INFORMATION SUPPLIED ▸
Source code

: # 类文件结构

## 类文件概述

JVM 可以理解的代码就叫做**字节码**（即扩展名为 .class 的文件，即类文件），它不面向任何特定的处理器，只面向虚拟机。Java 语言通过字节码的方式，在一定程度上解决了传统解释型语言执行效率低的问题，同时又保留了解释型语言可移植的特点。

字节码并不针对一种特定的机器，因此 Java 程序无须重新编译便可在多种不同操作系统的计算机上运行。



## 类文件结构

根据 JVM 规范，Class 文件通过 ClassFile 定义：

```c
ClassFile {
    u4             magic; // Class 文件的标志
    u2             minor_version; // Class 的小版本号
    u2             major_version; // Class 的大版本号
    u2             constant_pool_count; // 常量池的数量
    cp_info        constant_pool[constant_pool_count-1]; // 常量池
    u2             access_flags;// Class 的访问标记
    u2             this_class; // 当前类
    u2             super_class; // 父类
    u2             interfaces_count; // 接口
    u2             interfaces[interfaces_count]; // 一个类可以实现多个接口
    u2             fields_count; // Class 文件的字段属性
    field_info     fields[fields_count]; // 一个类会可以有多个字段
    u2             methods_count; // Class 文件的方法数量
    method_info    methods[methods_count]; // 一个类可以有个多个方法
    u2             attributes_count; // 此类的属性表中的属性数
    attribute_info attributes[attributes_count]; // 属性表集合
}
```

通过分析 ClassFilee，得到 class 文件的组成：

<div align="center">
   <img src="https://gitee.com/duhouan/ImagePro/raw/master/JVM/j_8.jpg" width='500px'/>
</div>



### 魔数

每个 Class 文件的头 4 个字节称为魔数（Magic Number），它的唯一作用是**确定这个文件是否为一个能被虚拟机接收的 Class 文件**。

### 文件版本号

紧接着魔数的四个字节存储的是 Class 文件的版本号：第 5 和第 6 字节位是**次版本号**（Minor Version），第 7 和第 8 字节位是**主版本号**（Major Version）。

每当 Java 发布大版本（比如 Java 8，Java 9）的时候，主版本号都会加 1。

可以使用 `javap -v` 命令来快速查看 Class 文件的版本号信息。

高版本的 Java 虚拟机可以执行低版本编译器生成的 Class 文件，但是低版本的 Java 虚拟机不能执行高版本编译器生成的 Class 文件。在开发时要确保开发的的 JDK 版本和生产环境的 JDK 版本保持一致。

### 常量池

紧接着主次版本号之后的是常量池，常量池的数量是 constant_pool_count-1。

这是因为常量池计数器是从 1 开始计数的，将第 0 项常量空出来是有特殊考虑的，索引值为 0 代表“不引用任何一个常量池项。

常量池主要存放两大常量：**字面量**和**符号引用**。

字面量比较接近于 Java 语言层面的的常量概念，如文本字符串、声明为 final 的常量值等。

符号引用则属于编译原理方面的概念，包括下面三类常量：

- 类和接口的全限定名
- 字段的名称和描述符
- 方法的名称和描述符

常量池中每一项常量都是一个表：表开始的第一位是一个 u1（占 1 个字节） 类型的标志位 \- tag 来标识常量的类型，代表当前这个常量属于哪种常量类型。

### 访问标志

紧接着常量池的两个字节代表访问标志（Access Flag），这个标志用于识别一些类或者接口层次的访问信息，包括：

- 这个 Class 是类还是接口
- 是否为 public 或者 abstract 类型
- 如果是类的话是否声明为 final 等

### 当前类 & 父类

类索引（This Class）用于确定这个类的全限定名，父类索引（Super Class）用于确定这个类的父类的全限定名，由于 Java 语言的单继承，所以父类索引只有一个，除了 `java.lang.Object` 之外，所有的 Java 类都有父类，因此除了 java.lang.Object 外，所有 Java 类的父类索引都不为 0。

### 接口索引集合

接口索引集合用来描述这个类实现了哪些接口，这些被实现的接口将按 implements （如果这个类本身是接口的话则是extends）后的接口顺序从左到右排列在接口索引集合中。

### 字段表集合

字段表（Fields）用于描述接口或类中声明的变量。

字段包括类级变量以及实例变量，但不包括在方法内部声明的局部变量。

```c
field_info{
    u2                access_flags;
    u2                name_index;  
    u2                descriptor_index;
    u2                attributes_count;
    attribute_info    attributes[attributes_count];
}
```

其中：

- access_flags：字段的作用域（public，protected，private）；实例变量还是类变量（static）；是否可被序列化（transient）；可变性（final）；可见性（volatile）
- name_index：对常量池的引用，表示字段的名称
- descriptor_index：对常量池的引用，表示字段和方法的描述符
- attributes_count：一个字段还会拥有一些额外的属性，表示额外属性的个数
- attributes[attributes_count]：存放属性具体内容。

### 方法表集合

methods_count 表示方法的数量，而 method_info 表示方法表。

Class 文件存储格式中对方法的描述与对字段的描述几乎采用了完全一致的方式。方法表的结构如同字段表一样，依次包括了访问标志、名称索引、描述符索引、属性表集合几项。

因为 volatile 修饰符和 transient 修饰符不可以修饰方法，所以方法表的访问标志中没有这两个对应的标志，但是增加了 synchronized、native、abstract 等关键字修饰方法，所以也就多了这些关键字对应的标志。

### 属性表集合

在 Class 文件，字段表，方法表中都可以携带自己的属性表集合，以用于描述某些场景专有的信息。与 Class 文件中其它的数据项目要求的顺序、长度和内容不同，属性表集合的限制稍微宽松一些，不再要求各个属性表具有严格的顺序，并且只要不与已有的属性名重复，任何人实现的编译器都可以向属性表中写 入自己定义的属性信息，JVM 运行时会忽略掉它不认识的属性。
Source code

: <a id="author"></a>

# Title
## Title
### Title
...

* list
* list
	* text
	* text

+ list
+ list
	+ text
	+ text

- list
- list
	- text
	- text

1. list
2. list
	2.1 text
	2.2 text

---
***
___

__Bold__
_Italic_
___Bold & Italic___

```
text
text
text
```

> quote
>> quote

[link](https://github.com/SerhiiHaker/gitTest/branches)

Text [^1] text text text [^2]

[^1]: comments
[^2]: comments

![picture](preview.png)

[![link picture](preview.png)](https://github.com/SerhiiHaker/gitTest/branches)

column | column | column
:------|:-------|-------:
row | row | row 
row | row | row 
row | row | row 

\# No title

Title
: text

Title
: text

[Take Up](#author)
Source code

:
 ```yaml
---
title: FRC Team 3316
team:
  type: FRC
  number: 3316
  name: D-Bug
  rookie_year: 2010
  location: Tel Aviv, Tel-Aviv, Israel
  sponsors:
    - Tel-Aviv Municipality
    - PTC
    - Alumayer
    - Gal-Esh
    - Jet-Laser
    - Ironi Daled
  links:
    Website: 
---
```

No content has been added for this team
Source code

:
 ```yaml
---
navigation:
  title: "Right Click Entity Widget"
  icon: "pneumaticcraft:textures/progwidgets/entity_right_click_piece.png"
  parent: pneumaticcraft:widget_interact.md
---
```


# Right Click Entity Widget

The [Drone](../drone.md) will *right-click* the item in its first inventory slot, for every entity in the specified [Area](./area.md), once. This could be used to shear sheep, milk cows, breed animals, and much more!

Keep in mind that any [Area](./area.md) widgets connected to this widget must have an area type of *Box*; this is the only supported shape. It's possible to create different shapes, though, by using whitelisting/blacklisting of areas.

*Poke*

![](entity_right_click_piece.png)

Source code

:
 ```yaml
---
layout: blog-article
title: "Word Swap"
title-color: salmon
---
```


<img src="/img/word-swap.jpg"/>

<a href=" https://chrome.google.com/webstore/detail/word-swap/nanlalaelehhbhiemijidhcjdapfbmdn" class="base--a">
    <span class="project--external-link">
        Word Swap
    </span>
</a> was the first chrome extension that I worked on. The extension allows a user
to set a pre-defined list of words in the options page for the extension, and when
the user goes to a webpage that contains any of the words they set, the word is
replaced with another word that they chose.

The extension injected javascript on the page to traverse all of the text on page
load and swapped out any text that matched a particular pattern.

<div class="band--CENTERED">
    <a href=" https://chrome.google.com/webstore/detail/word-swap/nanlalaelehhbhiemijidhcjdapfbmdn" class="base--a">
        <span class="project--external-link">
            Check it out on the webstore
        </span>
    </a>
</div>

EXERCISE GOAL ▸
When you answer, output each line of the data exactly as given, from its first line up to and including the one with "紧接着主次版本号之后的是常量".

YOUR RESPONSE ▸
Source code

: # 类文件结构

## 类文件概述

JVM 可以理解的代码就叫做**字节码**（即扩展名为 .class 的文件，即类文件），它不面向任何特定的处理器，只面向虚拟机。Java 语言通过字节码的方式，在一定程度上解决了传统解释型语言执行效率低的问题，同时又保留了解释型语言可移植的特点。

字节码并不针对一种特定的机器，因此 Java 程序无须重新编译便可在多种不同操作系统的计算机上运行。



## 类文件结构

根据 JVM 规范，Class 文件通过 ClassFile 定义：

```c
ClassFile {
    u4             magic; // Class 文件的标志
    u2             minor_version; // Class 的小版本号
    u2             major_version; // Class 的大版本号
    u2             constant_pool_count; // 常量池的数量
    cp_info        constant_pool[constant_pool_count-1]; // 常量池
    u2             access_flags;// Class 的访问标记
    u2             this_class; // 当前类
    u2             super_class; // 父类
    u2             interfaces_count; // 接口
    u2             interfaces[interfaces_count]; // 一个类可以实现多个接口
    u2             fields_count; // Class 文件的字段属性
    field_info     fields[fields_count]; // 一个类会可以有多个字段
    u2             methods_count; // Class 文件的方法数量
    method_info    methods[methods_count]; // 一个类可以有个多个方法
    u2             attributes_count; // 此类的属性表中的属性数
    attribute_info attributes[attributes_count]; // 属性表集合
}
```

通过分析 ClassFilee，得到 class 文件的组成：

<div align="center">
   <img src="https://gitee.com/duhouan/ImagePro/raw/master/JVM/j_8.jpg" width='500px'/>
</div>



### 魔数

每个 Class 文件的头 4 个字节称为魔数（Magic Number），它的唯一作用是**确定这个文件是否为一个能被虚拟机接收的 Class 文件**。

### 文件版本号

紧接着魔数的四个字节存储的是 Class 文件的版本号：第 5 和第 6 字节位是**次版本号**（Minor Version），第 7 和第 8 字节位是**主版本号**（Major Version）。

每当 Java 发布大版本（比如 Java 8，Java 9）的时候，主版本号都会加 1。

可以使用 `javap -v` 命令来快速查看 Class 文件的版本号信息。

高版本的 Java 虚拟机可以执行低版本编译器生成的 Class 文件，但是低版本的 Java 虚拟机不能执行高版本编译器生成的 Class 文件。在开发时要确保开发的的 JDK 版本和生产环境的 JDK 版本保持一致。

### 常量池

紧接着主次版本号之后的是常量池，常量池的数量是 constant_pool_count-1。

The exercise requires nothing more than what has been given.